November 26, 2005

ANTLR-based Ruby grammar

It looks like other people are showing interest in replacing the YACC-based Ruby parser by one based on ANTLR. This hits close to a project I've been working on in my spare time.

When I looked at JRuby's source code a few weeks ago, I thought I'd start trying to understand how the parser works. I had a few ideas I wanted to experiment with, but...

The YACC-based parser is too hard to fathom. There are too many scattered pieces with no clear dependencies. Making changes without breaking things should be even harder.

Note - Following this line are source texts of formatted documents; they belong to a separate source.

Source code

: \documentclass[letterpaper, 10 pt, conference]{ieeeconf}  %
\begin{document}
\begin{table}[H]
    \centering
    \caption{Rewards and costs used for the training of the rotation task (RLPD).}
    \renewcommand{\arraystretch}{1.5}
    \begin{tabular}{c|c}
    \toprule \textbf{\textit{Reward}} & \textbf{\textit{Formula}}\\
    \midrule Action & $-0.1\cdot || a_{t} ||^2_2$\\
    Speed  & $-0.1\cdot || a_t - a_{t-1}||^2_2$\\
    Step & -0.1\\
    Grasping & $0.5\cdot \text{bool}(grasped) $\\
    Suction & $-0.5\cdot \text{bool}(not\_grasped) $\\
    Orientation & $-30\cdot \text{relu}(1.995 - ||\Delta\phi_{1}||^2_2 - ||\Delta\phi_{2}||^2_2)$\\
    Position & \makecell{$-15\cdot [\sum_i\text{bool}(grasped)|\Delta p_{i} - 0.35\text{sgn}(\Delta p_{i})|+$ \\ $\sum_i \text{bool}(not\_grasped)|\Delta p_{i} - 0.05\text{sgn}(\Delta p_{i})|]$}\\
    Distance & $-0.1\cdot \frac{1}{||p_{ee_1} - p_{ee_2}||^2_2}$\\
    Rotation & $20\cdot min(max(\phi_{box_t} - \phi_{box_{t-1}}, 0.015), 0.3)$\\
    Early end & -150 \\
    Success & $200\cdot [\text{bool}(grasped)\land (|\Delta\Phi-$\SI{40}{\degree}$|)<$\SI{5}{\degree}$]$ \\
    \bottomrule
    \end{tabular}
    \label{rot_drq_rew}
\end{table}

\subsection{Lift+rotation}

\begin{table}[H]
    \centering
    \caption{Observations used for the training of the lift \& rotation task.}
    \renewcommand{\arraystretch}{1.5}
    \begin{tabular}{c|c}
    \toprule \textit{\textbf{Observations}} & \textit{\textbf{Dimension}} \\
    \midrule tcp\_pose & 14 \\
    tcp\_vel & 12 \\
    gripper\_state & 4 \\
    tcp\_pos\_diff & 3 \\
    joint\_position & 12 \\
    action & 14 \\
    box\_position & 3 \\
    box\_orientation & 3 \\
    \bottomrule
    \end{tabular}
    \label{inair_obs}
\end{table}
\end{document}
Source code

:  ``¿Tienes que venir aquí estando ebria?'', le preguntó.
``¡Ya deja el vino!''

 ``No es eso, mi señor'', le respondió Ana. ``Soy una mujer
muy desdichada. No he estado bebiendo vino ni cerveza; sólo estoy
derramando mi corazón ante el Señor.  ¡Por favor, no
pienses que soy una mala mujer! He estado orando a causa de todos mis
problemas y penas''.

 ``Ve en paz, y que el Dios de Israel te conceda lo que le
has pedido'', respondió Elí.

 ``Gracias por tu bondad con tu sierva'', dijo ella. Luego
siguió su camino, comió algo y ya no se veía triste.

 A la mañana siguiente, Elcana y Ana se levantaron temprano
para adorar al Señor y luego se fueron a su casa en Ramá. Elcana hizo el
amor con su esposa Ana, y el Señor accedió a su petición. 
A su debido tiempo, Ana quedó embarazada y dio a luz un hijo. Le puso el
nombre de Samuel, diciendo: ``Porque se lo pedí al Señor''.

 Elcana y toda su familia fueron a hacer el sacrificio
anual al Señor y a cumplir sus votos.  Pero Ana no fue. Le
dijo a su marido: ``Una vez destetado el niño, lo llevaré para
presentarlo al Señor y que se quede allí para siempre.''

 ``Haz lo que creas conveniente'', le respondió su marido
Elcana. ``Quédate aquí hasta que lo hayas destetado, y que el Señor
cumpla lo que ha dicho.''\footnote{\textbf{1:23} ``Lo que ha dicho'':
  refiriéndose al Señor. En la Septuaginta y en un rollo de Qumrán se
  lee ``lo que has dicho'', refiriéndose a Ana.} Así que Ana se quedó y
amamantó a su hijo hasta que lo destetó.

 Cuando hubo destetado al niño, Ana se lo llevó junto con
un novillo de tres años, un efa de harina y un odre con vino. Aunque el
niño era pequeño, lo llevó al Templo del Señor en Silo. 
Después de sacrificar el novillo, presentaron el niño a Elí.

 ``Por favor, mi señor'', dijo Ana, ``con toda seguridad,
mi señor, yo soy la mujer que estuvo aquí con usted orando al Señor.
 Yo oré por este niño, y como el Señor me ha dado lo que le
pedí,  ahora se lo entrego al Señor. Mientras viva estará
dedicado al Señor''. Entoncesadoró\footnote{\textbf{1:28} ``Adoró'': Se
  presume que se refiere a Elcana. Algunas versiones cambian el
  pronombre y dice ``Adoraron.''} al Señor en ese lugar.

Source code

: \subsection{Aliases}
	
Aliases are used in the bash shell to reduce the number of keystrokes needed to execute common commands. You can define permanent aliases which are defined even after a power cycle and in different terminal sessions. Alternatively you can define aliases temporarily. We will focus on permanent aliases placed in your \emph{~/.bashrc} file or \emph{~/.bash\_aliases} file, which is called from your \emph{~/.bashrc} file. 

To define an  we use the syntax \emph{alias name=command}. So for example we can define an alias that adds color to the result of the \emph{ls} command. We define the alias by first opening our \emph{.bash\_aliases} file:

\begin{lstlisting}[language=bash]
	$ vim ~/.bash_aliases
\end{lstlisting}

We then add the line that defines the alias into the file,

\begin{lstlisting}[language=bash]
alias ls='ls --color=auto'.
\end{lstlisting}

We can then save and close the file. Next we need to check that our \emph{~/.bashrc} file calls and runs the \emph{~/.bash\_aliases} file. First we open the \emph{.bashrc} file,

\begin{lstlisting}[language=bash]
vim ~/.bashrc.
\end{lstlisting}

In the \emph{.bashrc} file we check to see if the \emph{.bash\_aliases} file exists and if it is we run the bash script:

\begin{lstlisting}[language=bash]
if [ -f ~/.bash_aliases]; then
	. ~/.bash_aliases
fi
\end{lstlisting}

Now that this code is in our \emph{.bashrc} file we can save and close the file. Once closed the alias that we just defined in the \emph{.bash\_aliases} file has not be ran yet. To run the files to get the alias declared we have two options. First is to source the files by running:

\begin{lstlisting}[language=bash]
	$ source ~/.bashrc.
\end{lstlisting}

So I decided to start working on ANTLR-based grammar to replace the current implementation -- pretty much what MenTaLguY is trying to do. I'm still in experimentation mode and trying to figure out how I'll deal with some of the features of Ruby that are not usually found in other languages.

One of the hardest aspects, I think, is how to parse %Q-delimited strings. Here's how they work (from the Pickaxe book):

Following the type character is a delimiter, which can be any nonalphabetic or nonmultibyte
character. If the delimiter is one of the characters (, [, {, or <, the literal
consists of the characters up to the matching closing delimiter, taking account of nested
delimiter pairs. For all other delimiters, the literal comprises the characters up to the
next occurrence of the delimiter character.

Additionally, %Q strings can contain #{} constructs, whose contents should be parsed as Ruby expressions. These can probably be handled in a manner similar to how this grammar for the E language implements what they call quasi-literals.

I haven't yet decided on how to deal with delimiters but I have the feeling it may require writing a custom lexer for string contexts.